- _Assignment_: In the records that follow, find each line with the word "layerpath" and copy it.

(Collected data)
☆ ☆ ☆ ☆ ☆ ☆ ☆
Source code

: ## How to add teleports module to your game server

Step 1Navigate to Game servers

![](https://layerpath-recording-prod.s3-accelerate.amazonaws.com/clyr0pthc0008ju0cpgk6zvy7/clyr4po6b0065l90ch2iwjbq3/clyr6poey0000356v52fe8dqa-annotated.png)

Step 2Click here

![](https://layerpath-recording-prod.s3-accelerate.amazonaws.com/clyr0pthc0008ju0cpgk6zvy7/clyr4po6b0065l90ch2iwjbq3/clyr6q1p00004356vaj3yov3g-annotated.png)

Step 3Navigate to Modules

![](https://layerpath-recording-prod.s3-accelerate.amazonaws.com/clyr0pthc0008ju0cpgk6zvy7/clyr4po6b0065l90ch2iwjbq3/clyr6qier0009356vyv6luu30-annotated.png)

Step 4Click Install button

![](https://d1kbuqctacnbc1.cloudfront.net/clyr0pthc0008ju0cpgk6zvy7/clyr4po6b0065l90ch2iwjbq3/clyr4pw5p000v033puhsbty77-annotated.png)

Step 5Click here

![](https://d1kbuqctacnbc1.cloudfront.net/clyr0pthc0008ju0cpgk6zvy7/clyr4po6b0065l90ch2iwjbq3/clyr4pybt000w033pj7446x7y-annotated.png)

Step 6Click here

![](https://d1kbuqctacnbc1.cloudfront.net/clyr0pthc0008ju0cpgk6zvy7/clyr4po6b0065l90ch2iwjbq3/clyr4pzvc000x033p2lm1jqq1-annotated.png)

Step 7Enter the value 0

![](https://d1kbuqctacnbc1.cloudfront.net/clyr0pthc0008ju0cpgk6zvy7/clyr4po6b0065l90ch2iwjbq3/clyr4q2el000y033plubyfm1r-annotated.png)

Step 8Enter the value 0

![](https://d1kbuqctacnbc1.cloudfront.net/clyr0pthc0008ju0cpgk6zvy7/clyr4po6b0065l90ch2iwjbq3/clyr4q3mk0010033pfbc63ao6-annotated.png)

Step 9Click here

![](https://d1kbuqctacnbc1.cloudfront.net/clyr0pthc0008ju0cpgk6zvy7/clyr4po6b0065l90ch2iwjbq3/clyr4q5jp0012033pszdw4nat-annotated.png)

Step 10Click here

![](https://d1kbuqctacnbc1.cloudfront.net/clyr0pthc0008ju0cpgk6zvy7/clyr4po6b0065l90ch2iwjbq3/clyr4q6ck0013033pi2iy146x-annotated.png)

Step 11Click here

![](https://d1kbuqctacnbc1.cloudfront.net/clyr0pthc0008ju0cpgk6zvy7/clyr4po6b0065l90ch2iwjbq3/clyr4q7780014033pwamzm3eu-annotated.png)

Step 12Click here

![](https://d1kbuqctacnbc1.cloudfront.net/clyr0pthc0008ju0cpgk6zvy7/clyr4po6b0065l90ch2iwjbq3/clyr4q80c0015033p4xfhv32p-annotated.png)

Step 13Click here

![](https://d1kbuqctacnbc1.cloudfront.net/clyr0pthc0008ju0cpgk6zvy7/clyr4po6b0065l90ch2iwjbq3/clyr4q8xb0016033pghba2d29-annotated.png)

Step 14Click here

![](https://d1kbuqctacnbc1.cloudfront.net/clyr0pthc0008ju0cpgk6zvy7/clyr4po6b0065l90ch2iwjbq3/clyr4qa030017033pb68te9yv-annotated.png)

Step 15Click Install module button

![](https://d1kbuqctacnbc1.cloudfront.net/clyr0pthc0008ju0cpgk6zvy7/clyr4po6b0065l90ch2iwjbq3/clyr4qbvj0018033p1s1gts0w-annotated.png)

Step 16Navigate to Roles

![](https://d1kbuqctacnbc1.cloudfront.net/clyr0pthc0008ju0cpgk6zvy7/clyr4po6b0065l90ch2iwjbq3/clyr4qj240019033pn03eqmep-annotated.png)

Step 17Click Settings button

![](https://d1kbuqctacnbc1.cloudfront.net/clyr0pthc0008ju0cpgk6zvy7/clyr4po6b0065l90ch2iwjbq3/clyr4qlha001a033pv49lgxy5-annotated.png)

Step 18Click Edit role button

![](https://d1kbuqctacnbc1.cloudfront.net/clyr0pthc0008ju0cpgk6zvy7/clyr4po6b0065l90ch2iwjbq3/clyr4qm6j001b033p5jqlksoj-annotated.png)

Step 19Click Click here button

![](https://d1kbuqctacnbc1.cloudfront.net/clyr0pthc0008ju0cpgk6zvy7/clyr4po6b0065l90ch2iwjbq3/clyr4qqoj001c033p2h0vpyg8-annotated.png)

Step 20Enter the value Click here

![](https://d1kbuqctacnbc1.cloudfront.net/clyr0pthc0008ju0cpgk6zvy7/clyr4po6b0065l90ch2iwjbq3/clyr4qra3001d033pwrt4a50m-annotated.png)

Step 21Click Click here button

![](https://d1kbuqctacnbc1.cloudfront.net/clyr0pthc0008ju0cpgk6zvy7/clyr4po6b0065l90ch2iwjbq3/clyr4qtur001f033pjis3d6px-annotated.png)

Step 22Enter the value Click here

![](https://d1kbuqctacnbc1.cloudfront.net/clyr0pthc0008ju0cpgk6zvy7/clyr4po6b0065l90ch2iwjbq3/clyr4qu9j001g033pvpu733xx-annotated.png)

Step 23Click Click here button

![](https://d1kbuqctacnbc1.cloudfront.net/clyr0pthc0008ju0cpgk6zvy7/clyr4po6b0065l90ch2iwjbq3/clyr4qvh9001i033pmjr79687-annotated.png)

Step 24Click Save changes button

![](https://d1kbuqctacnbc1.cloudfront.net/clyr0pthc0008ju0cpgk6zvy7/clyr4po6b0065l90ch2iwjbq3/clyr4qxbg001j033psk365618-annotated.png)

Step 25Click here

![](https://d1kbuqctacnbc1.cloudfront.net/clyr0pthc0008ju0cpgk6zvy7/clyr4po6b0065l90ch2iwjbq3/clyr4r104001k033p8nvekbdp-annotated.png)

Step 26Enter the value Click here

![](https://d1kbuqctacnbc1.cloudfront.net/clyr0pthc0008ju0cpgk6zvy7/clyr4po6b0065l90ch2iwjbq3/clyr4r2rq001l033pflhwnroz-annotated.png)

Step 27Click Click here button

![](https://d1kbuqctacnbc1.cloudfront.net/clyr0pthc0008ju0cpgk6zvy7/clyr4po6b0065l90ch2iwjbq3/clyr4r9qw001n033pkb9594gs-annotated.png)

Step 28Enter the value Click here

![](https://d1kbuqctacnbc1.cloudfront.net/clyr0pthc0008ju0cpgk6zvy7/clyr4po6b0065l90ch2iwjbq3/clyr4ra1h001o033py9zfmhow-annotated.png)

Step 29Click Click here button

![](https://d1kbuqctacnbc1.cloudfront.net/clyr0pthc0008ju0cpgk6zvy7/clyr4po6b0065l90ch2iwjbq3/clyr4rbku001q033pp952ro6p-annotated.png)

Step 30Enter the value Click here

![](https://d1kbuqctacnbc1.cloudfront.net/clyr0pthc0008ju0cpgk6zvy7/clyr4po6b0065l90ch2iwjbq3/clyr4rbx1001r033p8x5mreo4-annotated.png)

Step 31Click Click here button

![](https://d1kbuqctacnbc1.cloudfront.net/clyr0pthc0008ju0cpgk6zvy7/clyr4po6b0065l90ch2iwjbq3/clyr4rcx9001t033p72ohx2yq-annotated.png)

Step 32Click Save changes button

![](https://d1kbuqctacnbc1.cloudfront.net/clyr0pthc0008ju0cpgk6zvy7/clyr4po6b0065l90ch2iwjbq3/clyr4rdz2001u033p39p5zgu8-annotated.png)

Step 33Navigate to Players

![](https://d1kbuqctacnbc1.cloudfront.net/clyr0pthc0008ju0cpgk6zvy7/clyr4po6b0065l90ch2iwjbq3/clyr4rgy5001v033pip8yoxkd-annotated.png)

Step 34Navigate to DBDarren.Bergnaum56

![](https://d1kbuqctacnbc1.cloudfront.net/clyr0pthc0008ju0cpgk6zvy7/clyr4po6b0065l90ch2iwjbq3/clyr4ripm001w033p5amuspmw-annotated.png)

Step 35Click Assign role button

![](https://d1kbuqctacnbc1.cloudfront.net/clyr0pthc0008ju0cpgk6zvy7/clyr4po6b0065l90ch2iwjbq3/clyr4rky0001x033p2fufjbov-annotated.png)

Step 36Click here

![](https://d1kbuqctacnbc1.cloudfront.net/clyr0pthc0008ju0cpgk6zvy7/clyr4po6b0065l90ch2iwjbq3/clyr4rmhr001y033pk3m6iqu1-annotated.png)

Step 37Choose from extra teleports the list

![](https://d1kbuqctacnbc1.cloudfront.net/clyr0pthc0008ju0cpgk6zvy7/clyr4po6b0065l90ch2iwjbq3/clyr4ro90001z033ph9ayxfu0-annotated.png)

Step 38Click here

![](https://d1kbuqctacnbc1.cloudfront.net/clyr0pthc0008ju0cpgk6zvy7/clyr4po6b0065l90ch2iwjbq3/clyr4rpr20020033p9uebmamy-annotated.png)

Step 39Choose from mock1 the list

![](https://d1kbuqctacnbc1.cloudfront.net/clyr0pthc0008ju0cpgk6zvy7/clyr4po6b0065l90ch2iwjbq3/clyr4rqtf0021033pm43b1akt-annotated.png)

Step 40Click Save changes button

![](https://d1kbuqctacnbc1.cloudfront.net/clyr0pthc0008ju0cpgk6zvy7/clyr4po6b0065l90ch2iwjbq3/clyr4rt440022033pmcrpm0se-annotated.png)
☆ ☆ ☆ ☆ ☆ ☆ ☆
- _Result of this task_:
![](https://layerpath-recording-prod.s3-accelerate.amazonaws.com/clyr0pthc0008ju0cpgk6zvy7/clyr4po6b0065l90ch2iwjbq3/clyr6poey0000356v52fe8dqa-annotated.png)
![](https://layerpath-recording-prod.s3-accelerate.amazonaws.com/clyr0pthc0008ju0cpgk6zvy7/clyr4po6b0065l90ch2iwjbq3/clyr6q1p00004356vaj3yov3g-annotated.png)
![](https://layerpath-recording-prod.s3-accelerate.amazonaws.com/clyr0pthc0008ju0cpgk6zvy7/clyr4po6b0065l90ch2iwjbq3/clyr6qier0009356vyv6luu30-annotated.png)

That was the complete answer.